Some things about California never change. Water is the essential element in this state, and there is always either too much or not enough. And sometimes the difference between these two states can be measured in a matter of hours. Much like our recent storm, this one sprang up mid-Pacific, got shoved down by frigid air from the Canadian prairie, and ended up in northern California, dumping rain through the mid-state and heavy snow in the Sierras, with some rain heading off to southern California, all helping to relieve a serious drought condition. One big difference. The storm in Stewart’s book occurred in 1941. The latest we just had may been covered digitally, but Stewart’s was all analogue.
So no weather satellites, and no computers. How, then did forecasters forecast (and quite accurately too) these large scale weather patterns? By a network of reporting stations on land and at sea. Ships ranging from fishing vessels to liners were expected to call in once a day with a temperature and air pressure report, the same as did land based weather reporting stations. But data alone is not a weather report. And it takes a master, like the Chief (Meteorologist) to fill in the map with the color-coded information until the extent and movement of the storm is obvious.

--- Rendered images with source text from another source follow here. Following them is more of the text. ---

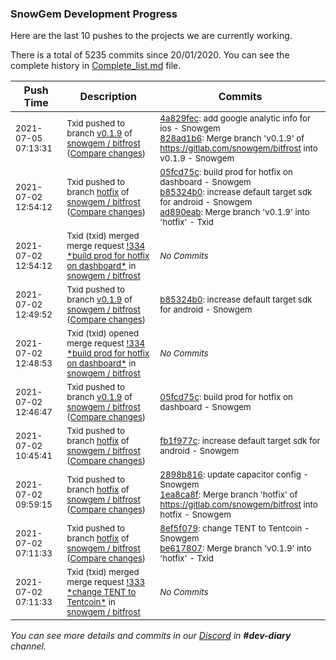 
### SnowGem Development Progress

Here are the last 10 pushes to the projects we are currently working.

There is a total of 5235 commits since 20/01/2020. You can see the complete history in
 [Complete_list.md](Complete_list.md) file.

| Push Time | Description | Commits |
| --- | --- | --- |
| <sub>2021-07-05 07:13:31</sub> | <sub>Txid pushed to branch [v0\.1\.9](https://gitlab.com/snowgem/bitfrost/commits/v0.1.9) of [snowgem / bitfrost](https://gitlab.com/snowgem/bitfrost) ([Compare changes](https://gitlab.com/snowgem/bitfrost/compare/b85324b053e5d5504634d63dcf2e3a02a31fa997...828ad1b6e41b81ab2531a7df6c6b5d975129c821))</sub> | <sub>[4a829fec](https://gitlab.com/snowgem/bitfrost/-/commit/4a829fec3bac4a05ba12a8538b5a4a068329f660): add google analytic info for ios - Snowgem<br>[828ad1b6](https://gitlab.com/snowgem/bitfrost/-/commit/828ad1b6e41b81ab2531a7df6c6b5d975129c821): Merge branch 'v0.1.9' of https://gitlab.com/snowgem/bitfrost into v0.1.9 - Snowgem</sub> |
| <sub>2021-07-02 12:54:12</sub> | <sub>Txid pushed to branch [hotfix](https://gitlab.com/snowgem/bitfrost/commits/hotfix) of [snowgem / bitfrost](https://gitlab.com/snowgem/bitfrost) ([Compare changes](https://gitlab.com/snowgem/bitfrost/compare/fb1f977c4f69576e1d5959872ba27083cc30b9a9...ad890eab75d4a65d08e7351ee719ff931b39c79f))</sub> | <sub>[05fcd75c](https://gitlab.com/snowgem/bitfrost/-/commit/05fcd75c855c9fd647c2e2a4b30fa959c6dacf89): build prod for hotfix on dashboard - Snowgem<br>[b85324b0](https://gitlab.com/snowgem/bitfrost/-/commit/b85324b053e5d5504634d63dcf2e3a02a31fa997): increase default target sdk for android - Snowgem<br>[ad890eab](https://gitlab.com/snowgem/bitfrost/-/commit/ad890eab75d4a65d08e7351ee719ff931b39c79f): Merge branch 'v0.1.9' into 'hotfix' - Txid</sub> |
| <sub>2021-07-02 12:54:12</sub> | <sub>Txid (txid) merged merge request [\!334 \*build prod for hotfix on dashboard\*](https://gitlab.com/snowgem/bitfrost/-/merge_requests/334) in [snowgem / bitfrost](https://gitlab.com/snowgem/bitfrost)</sub> | <sub>_No Commits_</sub> |
| <sub>2021-07-02 12:49:52</sub> | <sub>Txid pushed to branch [v0\.1\.9](https://gitlab.com/snowgem/bitfrost/commits/v0.1.9) of [snowgem / bitfrost](https://gitlab.com/snowgem/bitfrost) ([Compare changes](https://gitlab.com/snowgem/bitfrost/compare/05fcd75c855c9fd647c2e2a4b30fa959c6dacf89...b85324b053e5d5504634d63dcf2e3a02a31fa997))</sub> | <sub>[b85324b0](https://gitlab.com/snowgem/bitfrost/-/commit/b85324b053e5d5504634d63dcf2e3a02a31fa997): increase default target sdk for android - Snowgem</sub> |
| <sub>2021-07-02 12:48:53</sub> | <sub>Txid (txid) opened merge request [\!334 \*build prod for hotfix on dashboard\*](https://gitlab.com/snowgem/bitfrost/-/merge_requests/334) in [snowgem / bitfrost](https://gitlab.com/snowgem/bitfrost)</sub> | <sub>_No Commits_</sub> |
| <sub>2021-07-02 12:46:47</sub> | <sub>Txid pushed to branch [v0\.1\.9](https://gitlab.com/snowgem/bitfrost/commits/v0.1.9) of [snowgem / bitfrost](https://gitlab.com/snowgem/bitfrost) ([Compare changes](https://gitlab.com/snowgem/bitfrost/compare/8ef5f0791ae63f205440aa59ecc4546e3520f21f...05fcd75c855c9fd647c2e2a4b30fa959c6dacf89))</sub> | <sub>[05fcd75c](https://gitlab.com/snowgem/bitfrost/-/commit/05fcd75c855c9fd647c2e2a4b30fa959c6dacf89): build prod for hotfix on dashboard - Snowgem</sub> |
| <sub>2021-07-02 10:45:41</sub> | <sub>Txid pushed to branch [hotfix](https://gitlab.com/snowgem/bitfrost/commits/hotfix) of [snowgem / bitfrost](https://gitlab.com/snowgem/bitfrost) ([Compare changes](https://gitlab.com/snowgem/bitfrost/compare/1ea8ca8f72c1f1fd5024a7e2128a0e4921b9c13d...fb1f977c4f69576e1d5959872ba27083cc30b9a9))</sub> | <sub>[fb1f977c](https://gitlab.com/snowgem/bitfrost/-/commit/fb1f977c4f69576e1d5959872ba27083cc30b9a9): increase default target sdk for android - Snowgem</sub> |
| <sub>2021-07-02 09:59:15</sub> | <sub>Txid pushed to branch [hotfix](https://gitlab.com/snowgem/bitfrost/commits/hotfix) of [snowgem / bitfrost](https://gitlab.com/snowgem/bitfrost) ([Compare changes](https://gitlab.com/snowgem/bitfrost/compare/be6178072e477eb87790579d288f2abbb96de734...1ea8ca8f72c1f1fd5024a7e2128a0e4921b9c13d))</sub> | <sub>[2898b816](https://gitlab.com/snowgem/bitfrost/-/commit/2898b816d574f2022d90e401fa109094e77f09e7): update capacitor config - Snowgem<br>[1ea8ca8f](https://gitlab.com/snowgem/bitfrost/-/commit/1ea8ca8f72c1f1fd5024a7e2128a0e4921b9c13d): Merge branch 'hotfix' of https://gitlab.com/snowgem/bitfrost into hotfix - Snowgem</sub> |
| <sub>2021-07-02 07:11:33</sub> | <sub>Txid pushed to branch [hotfix](https://gitlab.com/snowgem/bitfrost/commits/hotfix) of [snowgem / bitfrost](https://gitlab.com/snowgem/bitfrost) ([Compare changes](https://gitlab.com/snowgem/bitfrost/compare/2df41efc4f4840945c831edf69794eddc5d5264a...be6178072e477eb87790579d288f2abbb96de734))</sub> | <sub>[8ef5f079](https://gitlab.com/snowgem/bitfrost/-/commit/8ef5f0791ae63f205440aa59ecc4546e3520f21f): change TENT to Tentcoin - Snowgem<br>[be617807](https://gitlab.com/snowgem/bitfrost/-/commit/be6178072e477eb87790579d288f2abbb96de734): Merge branch 'v0.1.9' into 'hotfix' - Txid</sub> |
| <sub>2021-07-02 07:11:33</sub> | <sub>Txid (txid) merged merge request [\!333 \*change TENT to Tentcoin\*](https://gitlab.com/snowgem/bitfrost/-/merge_requests/333) in [snowgem / bitfrost](https://gitlab.com/snowgem/bitfrost)</sub> | <sub>_No Commits_</sub> |

_You can see more details and commits in our [Discord](https://discord.gg/zumGnbg) in **#dev-diary** channel._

And so many depend on this information, from the railroads, the highway departments, and the airports down to the farmers and the manager of a small local department store who, when the Chief gives the definitive signal that rain is finally coming, immediately switches out the planned window display of spring outfits and baby buggies to raincoats, boots, and umbrellas.
Stewart does a masterful job of putting all the participants in play; from an unfortunate owl, to the highway chief desperately trying to keep the Donner Pass open, to the unlucky slip and fall of a wild boar, which nearly derails the superliner from Chicago. I highly recommend this nail-biter.